Zn²⁺-induced ROS-mediated cell death in ATP13A2^−/− hONs cells. hONs cells were tested for zinc sensitivity using the Neutral red uptake assay. (A) Increasing doses of ZnCl₂ (0, 100, 112.5 and 125 µm) significantly reduced the cell viability of ATP13A2^−/− cells (grey bar) in a dose-dependent manner, while the same treatment induced a significant change only at the highest dose in the control cells (white bar). (B) The cytotoxic effect of ZnCl₂ (112.5 µm) on ATP13A2^−/− cells was completely reversed by co-treatment with NAC (1 mm), an antioxidant agent. (C) H₂O₂ (1 mm) reduced cell viability in both hONs cell lines, but to a greater extent in ATP13A2^−/− cells compared with the control.

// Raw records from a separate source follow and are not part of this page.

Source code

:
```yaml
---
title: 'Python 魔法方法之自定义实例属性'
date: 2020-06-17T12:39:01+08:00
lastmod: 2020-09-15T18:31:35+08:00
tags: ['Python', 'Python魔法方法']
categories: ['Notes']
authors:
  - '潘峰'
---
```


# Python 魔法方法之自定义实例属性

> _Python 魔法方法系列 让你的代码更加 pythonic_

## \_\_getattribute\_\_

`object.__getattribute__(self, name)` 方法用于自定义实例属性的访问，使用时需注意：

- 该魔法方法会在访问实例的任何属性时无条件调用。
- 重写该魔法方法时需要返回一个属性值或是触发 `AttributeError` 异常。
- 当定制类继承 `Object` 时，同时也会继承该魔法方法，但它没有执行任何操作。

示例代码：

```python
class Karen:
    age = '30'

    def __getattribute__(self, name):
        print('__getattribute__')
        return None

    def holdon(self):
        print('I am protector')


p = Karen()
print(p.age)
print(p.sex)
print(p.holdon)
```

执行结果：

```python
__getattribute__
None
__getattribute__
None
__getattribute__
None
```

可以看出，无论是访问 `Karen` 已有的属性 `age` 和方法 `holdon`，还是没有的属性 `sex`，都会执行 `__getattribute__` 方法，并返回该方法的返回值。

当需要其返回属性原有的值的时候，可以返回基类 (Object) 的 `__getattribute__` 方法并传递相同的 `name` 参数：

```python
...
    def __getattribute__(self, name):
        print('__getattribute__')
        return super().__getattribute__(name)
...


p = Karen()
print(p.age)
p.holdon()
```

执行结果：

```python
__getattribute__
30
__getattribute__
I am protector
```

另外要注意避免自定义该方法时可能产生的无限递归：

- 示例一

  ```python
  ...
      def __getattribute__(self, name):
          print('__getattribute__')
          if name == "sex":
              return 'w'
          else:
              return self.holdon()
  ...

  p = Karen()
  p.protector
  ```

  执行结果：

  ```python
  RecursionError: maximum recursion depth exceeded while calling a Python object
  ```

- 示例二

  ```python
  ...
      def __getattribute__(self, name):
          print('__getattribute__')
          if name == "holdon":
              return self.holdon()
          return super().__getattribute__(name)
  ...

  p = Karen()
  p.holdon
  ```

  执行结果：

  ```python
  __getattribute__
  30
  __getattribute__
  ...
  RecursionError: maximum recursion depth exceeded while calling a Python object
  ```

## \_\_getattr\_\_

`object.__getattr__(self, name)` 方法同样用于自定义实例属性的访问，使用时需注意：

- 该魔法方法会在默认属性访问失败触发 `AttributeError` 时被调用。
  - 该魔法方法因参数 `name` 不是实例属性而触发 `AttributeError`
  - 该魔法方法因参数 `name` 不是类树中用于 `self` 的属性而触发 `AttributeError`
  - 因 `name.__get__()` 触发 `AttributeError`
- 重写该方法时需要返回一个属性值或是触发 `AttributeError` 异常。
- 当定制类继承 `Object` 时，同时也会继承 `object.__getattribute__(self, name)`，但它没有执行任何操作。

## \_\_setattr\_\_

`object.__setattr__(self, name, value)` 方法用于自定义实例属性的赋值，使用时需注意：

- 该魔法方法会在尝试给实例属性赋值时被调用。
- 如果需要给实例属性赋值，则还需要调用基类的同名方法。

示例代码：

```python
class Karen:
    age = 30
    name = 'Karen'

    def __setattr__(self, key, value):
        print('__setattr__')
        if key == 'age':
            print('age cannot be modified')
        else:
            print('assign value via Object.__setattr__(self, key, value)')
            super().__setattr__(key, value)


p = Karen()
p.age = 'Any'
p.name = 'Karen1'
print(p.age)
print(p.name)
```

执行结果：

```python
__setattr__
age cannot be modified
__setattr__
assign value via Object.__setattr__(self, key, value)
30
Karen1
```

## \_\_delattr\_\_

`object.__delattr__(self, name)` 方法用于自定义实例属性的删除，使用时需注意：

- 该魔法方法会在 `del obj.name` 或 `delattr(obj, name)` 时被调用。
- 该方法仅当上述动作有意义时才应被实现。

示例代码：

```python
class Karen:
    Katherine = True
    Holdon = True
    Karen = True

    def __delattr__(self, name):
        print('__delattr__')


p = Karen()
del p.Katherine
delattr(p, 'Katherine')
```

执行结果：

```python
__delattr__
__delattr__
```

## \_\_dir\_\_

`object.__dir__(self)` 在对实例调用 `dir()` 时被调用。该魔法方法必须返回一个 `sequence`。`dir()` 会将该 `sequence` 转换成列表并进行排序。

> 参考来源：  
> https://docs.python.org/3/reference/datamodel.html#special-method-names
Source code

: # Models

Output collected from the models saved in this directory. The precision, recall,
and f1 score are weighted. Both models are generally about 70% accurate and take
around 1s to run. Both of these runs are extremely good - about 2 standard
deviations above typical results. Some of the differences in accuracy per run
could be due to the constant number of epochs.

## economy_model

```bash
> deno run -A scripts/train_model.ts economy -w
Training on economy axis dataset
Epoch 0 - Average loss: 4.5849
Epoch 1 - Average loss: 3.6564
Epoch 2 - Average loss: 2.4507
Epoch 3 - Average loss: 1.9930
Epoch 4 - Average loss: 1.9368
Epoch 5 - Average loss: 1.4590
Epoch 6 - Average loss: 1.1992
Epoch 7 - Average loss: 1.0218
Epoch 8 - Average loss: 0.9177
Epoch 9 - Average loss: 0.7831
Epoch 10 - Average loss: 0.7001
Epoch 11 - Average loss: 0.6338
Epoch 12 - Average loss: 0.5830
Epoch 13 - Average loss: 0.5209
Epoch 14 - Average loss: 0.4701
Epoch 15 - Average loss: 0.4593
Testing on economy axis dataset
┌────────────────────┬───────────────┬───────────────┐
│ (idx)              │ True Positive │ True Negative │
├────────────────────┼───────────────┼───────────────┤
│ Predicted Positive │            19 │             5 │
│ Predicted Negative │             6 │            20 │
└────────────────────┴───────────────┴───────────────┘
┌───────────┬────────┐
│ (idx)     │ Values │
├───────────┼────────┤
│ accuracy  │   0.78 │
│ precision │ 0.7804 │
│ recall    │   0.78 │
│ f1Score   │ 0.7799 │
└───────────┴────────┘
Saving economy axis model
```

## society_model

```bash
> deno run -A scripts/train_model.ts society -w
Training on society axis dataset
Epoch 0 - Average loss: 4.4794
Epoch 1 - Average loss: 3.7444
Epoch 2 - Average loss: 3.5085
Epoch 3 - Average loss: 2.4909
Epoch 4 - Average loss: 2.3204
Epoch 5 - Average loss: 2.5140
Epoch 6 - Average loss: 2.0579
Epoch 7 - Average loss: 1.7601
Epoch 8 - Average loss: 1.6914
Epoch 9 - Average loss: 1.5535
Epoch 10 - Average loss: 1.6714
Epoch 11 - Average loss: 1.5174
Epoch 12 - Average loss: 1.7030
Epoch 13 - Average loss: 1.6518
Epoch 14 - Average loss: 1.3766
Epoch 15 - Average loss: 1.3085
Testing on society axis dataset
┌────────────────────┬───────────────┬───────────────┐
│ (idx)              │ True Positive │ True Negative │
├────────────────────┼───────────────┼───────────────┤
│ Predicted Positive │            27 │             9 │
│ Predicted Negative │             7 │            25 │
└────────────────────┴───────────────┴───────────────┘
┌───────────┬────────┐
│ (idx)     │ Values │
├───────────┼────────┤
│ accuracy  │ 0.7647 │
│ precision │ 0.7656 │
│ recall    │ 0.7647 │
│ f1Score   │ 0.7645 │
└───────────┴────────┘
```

The H₂O₂-mediated toxicity was significantly reduced by TPEN (1 µm), a Zn²⁺ chelator. (D) Western blot analysis detected the expression of V5-tagged ATP13A2 (V5ATP13A2) in the hONs cells transduced with V5ATP13A2 expressing lentivirus, but not in the cells transduced with lentivirus carrying an empty vector. β-Actin was used as a loading control. (E) ATP13A2 overexpression protected Zn²⁺-mediated cytotoxicity induced by 100 µm ZnCl₂ in ATP13A2^−/− cells compared with the empty vector control. Values in the graphs are represented as mean ± SD. NAC; N-acetyl-cysteine, TPEN, N,N,N′,N′-tetrakis(2-pyridylmethyl)ethylenediamine. #P < 0.05 and ##P < 0.01 by Mann–Whitney U test and **P < 0.01 by Kruskal–Wallis one-way ANOVA followed by post hoc Tukey's HSD multiple comparison test.

Figure 2.

Reduced [Zn²⁺]_i in ATP13A2^−/− hONs cells. [Zn²⁺]_i was determined by quantification of the FluoZin-3 fluorescence in hONs cells. Cell images used for analysis were acquired at three to four randomly selected locations on a coverslip (a total of 3-4 coverslips per group in two independent experiments). There was no difference in the number of cells per coverslip between the cell lines (186.9 ± 46.3 for the control and 201.0 ± 38.4 for ATP13A2^−/− cells, P = 0.15 in a two-tailed Student's t-test). (A) Representative confocal images are presented for control (upper panel) and ATP13A2^−/− (bottom panel) cells treated as indicated. Scale bar = 100 µm. (B) Quantification of fluorescence from the cells revealed a significantly reduced FluoZin-3 signal for ATP13A2^−/− cells (grey bar) compared with the control (white bar) under vehicle treatment. H₂O₂ treatment increased FluoZin-3 signals to a similar extent in both the cell lines, while TPEN treatment reversed the H₂O₂-induced increase in FluoZin-3 signals to basal levels. Values in the graphs are represented as mean ± SD. TPEN, N,N,N′,N′-tetrakis(2-pyridylmethyl)ethylenediamine. ##; P < 0.01 by Mann–Whitney U test.

Figure 3.

Altered expression of ZnTs/ZIPs in ATP13A2^−/− cells. cDNA from hONs cells was analysed to determine the mRNA expression level of ZnTs/ZIPs using a quantitative real-time RT–PCR. White bars in the graphs represent the control and grey bars represent ATP13A2^−/− cells. Among the genes investigated, 19 genes (8 ZnTs and 11 ZIPs) were expressed in the hONs cells, while the expression of ZnT2, ZIP5, ZIP8 and ZIP12 mRNA was not detected with the PCR conditions used (see Materials and Methods). There was no difference detected in the expression of β-actin (ACTB) encoding between the two cell lines (inset in the left of the top corner).The expression levels for six ZnTs (ZnT1, ZnT3, ZnT4, ZnT7, ZnT8 and ZnT9) and seven ZIPs (ZIP1, ZIP2, ZIP3, ZIP4, ZIP7, ZIP9 and ZIP10) were significantly upregulated in ATP13A2^−/− cells, while ZnT8 mRNA expression was significantly downregulated. ZnT, zinc transporters encoded by solute carrier family 30 genes (SLC30A1 to A9); ZIP, ZRT/IRT-related proteins encoded by solute carrier family 39 genes (SLC39A1 to A14). All reactions were repeated twice in triplicate. Values in the graphs are represented as mean ± SD. #P < 0.05 and ##P < 0.01 by Mann–Whitney U test.

Figure 4.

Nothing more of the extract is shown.